Alunos de Nellimoodu GHSS, Thiruvananthapuram, na competição de teatro HS no Competition de Artes da Escola Estadual em 15 de janeiro de 2026. | Crédito da foto: KK Najeeb
Jovens artistas entregaram grandes verdades na competição de teatro do ensino médio no 64º Competition Estadual de Arte Escolar na quinta-feira (15 de janeiro de 2026). A casa cheia no Campo Caldeu Sírio HSS ficou encantada com excelentes performances, bem como com temas extraídos tanto de crises globais quanto de realidades locais. Os alunos provaram que o teatro poderoso não precisava de idade nem de excessos, mas apenas de honestidade e coragem.

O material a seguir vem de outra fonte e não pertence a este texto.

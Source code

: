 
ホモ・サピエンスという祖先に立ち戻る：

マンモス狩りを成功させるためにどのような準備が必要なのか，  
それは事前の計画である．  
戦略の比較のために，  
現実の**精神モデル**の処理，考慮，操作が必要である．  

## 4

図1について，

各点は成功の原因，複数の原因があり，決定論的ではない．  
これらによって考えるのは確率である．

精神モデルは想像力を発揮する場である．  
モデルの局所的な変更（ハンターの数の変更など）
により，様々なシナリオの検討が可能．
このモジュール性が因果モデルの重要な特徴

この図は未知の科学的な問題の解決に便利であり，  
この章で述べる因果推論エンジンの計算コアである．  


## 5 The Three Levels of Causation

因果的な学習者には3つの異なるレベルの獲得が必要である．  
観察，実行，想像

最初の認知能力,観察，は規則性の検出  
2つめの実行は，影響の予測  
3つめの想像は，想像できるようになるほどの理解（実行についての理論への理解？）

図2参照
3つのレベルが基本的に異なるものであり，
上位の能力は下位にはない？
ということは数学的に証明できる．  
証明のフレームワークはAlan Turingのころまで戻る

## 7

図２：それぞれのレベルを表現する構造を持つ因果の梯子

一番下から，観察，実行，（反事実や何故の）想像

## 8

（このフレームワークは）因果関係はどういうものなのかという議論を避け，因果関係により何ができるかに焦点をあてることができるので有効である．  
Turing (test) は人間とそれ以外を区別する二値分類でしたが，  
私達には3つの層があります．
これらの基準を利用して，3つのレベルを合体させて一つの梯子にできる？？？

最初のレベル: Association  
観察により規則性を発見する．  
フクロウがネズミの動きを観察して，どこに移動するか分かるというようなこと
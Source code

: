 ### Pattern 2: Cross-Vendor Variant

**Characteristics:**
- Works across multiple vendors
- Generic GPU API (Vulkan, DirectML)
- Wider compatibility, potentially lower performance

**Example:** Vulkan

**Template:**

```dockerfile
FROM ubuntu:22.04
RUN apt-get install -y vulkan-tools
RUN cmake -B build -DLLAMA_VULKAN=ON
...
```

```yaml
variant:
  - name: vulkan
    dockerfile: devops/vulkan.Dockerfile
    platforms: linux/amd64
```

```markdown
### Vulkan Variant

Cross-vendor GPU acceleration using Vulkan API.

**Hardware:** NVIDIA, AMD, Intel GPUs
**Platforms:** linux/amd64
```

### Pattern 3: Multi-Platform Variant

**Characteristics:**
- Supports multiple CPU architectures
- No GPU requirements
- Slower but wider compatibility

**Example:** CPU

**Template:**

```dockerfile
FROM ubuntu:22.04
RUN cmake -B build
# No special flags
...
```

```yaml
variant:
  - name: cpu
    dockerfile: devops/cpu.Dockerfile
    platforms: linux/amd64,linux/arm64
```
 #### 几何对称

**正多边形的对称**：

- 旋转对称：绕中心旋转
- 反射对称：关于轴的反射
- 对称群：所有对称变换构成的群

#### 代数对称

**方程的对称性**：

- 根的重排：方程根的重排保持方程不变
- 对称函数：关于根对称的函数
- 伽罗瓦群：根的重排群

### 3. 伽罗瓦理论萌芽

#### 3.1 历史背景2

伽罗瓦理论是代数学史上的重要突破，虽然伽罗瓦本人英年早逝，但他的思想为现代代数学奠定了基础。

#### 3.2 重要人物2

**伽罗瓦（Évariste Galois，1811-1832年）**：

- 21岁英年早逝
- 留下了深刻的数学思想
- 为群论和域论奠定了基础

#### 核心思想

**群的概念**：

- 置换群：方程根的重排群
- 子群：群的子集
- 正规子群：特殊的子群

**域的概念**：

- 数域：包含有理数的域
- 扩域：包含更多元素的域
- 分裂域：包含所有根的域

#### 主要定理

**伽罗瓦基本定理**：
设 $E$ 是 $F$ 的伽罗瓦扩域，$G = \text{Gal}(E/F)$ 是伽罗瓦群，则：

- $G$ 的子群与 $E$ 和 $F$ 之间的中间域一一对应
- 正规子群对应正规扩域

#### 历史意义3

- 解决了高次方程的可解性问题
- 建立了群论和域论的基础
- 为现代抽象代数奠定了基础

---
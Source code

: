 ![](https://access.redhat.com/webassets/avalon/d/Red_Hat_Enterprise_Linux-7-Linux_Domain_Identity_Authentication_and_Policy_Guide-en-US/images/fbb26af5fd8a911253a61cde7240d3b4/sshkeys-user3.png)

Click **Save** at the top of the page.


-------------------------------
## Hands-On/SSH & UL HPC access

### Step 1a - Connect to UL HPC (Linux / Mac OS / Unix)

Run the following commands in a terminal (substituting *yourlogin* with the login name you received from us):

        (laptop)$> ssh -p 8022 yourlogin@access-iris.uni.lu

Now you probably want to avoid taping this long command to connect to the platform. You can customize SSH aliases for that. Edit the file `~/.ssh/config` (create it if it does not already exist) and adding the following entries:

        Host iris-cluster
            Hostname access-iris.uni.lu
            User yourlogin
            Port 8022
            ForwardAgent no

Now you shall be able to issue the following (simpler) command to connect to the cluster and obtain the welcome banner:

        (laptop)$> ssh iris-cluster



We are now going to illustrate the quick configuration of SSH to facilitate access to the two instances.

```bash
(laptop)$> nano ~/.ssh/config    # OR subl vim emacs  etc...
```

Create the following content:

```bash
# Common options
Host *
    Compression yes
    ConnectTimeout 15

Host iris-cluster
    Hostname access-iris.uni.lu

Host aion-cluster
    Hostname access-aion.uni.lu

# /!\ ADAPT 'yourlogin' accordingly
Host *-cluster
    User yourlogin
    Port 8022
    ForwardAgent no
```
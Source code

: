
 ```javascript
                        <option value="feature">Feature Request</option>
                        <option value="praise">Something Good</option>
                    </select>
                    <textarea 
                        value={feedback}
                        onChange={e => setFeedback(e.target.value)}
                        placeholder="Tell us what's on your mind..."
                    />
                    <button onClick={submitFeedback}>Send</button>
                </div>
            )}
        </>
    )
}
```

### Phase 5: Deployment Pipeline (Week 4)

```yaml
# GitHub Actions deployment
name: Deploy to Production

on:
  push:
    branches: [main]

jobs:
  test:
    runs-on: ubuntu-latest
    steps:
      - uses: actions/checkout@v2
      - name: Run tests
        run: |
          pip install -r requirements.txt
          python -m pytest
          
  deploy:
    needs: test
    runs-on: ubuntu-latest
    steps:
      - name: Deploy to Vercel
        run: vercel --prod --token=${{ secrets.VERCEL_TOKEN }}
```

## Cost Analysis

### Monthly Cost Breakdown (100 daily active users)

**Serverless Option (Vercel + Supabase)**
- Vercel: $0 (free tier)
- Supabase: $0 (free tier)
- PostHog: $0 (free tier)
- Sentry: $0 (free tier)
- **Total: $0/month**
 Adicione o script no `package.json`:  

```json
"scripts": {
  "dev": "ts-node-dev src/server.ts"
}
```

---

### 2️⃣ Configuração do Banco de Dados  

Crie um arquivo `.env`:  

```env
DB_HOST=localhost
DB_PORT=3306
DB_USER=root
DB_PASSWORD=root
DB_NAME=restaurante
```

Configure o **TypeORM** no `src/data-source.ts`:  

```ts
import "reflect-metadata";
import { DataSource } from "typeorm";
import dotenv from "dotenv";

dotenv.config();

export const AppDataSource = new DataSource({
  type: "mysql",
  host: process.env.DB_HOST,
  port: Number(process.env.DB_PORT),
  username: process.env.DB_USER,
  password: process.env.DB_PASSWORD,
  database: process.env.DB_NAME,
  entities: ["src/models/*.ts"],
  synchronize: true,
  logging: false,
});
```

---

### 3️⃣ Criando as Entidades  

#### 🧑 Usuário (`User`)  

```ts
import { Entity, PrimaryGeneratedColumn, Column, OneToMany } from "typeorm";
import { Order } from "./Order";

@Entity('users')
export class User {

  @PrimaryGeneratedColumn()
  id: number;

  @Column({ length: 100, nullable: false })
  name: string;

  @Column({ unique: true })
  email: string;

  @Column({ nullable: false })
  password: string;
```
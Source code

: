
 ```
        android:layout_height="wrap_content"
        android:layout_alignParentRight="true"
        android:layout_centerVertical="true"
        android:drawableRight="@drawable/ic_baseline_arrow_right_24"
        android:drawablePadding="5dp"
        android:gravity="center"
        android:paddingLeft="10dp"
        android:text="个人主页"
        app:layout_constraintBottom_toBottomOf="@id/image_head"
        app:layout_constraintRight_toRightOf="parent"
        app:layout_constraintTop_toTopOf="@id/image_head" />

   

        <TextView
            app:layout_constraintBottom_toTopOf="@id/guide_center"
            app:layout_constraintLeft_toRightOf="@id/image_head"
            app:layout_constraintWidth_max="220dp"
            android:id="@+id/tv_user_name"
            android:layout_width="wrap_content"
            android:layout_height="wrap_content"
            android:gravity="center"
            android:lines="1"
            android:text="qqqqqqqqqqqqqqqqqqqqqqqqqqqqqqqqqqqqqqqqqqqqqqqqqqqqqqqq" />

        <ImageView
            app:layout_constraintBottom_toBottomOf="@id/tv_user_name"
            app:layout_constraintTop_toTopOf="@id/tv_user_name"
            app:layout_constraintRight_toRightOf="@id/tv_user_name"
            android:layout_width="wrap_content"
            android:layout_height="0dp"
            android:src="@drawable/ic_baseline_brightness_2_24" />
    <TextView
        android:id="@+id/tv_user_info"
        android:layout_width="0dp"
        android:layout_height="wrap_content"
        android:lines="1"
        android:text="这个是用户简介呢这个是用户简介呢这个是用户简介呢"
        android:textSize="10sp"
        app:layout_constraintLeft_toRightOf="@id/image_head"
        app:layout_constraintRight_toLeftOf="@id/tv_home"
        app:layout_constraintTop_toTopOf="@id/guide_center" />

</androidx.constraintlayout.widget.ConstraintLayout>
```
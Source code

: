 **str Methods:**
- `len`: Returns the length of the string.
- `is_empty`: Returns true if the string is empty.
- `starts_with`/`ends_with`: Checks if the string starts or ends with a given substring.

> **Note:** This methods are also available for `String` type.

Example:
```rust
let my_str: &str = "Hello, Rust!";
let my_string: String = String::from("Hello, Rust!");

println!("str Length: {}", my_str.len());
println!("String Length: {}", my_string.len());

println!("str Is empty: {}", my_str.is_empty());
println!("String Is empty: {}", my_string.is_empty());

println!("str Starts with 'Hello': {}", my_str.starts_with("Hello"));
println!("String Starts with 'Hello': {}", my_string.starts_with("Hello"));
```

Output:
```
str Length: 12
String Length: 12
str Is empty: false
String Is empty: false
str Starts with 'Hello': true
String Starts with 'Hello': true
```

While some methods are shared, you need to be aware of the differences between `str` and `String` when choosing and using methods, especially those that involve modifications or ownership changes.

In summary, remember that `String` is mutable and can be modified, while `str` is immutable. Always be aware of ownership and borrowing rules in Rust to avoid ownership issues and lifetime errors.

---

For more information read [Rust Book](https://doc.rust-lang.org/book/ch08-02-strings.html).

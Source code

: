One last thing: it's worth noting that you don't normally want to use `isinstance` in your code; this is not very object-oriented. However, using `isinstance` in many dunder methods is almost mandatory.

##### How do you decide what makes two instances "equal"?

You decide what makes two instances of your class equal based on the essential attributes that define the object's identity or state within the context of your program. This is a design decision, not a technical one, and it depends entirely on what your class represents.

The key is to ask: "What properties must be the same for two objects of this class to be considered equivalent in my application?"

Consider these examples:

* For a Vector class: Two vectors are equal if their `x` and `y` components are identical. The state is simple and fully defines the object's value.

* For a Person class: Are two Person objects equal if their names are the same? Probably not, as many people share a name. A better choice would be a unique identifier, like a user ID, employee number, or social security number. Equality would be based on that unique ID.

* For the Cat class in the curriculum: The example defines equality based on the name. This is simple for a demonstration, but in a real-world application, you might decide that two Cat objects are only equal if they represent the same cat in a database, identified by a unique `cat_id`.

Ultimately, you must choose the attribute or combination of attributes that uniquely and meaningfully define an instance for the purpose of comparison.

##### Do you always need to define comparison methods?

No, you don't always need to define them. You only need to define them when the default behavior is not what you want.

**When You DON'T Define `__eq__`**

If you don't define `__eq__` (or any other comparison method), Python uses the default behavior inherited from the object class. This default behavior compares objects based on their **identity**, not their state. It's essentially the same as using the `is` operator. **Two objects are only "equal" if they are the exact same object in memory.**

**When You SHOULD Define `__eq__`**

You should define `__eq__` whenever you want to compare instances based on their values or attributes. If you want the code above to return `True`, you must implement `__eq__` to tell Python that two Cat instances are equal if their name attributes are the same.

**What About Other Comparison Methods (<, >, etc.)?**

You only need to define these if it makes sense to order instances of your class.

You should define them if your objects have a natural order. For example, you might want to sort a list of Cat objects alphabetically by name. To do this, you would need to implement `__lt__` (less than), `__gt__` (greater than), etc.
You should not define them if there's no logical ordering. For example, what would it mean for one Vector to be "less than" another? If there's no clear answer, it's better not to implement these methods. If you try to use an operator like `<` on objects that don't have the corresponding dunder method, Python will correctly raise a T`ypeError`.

Uma das produções mais impressionantes da época, ‘Bhasha’, dos alunos da Escola Secundária Superior de Memunda (Kozhikode), falava de uma linguagem mais antiga e mais forte que as palavras: a linguagem do amor e da humanidade. A peça capturou o terror e a solidão do deslocamento, lembrando ao público que a mente de um refugiado está entre as mais assustadas e isoladas do mundo.

A narrativa recorda a imagem assustadora de Aylan Kurdi – a criança síria encontrada morta à beira-mar, vestida com uma t-shirt vermelha e calças azuis, durante a perigosa viagem à Europa. À medida que as imagens dos refugiados caçados e desenraizados atravessavam a efficiency, o tema congelou o momento presente, tornando a dor desconfortavelmente actual.
No entanto, Bhasha encontrou esperança na simplicidade. Crianças na costa fazem amizade com um menino refugiado mudo, protegem-no e constroem laços sem compartilhar uma língua comum. Nesse ato silencioso de solidariedade, a peça expôs a sua política – compaixão como resistência.
“A violência contra as crianças é um dos maiores desafios do nosso tempo”, disse o primeiro-ministro Fidel Gautham, que desempenhou um papel elementary. “Em Gaza e noutros lugares, as vítimas são as crianças. São os seus pequenos sonhos que ardem primeiro. Para compreender a linguagem do amor, não é necessário grande conhecimento linguístico. Tudo o que é necessário é um bom coração. É isso que estamos a tentar dizer através desta peça.”
Siyara Babu acrescentou: “As crianças de todo o mundo vivem hoje em extrema insegurança. A guerra pode eclodir em qualquer lugar, a qualquer momento. A educação, as instalações básicas e o afeto são direitos que todas as crianças merecem. Tentamos transmitir esta mensagem ao mundo da forma mais simples possível”.
O diretor Jino Joseph sublinhou a ideia central da peça:
“Em qualquer lugar do mundo, a linguagem do amor e da dor é a mesma. Está além da linguagem. Quando as crianças mostram que um sorriso e um pouco mais de amor podem unir todos os seres vivos, a peça nos lembra que o mundo precisa da linguagem falada pelo coração.”
Equilibrar o conflito international com a consciência native foi Arana, uma peça enraizada no preconceito social e na crença cega. Baseando-se no provérbio Malayalam ‘Arana kadichal udane maranam’, a produção examinou como os mitos se transformam em veredictos – e como a inocência é esmagada pelo medo coletivo.

Na peça, Arana é responsabilizado pela morte, condenado à pena capital e abandonado até por amigos, apenas para mais tarde a sociedade perceber que a suposta causa da morte nada mais period do que superstição. A peça atingiu duramente a desinformação, a mentalidade da multidão e o custo do silêncio.
Manuseadas com energia, clareza e precisão emocional, quase todas as produções exigiam atenção. Eles se aventuraram na exploração de grupos marginalizados, nas promessas vazias daqueles que estão no poder e em preconceitos sociais profundamente enraizados. As peças não eram apenas performances. Eram perguntas também.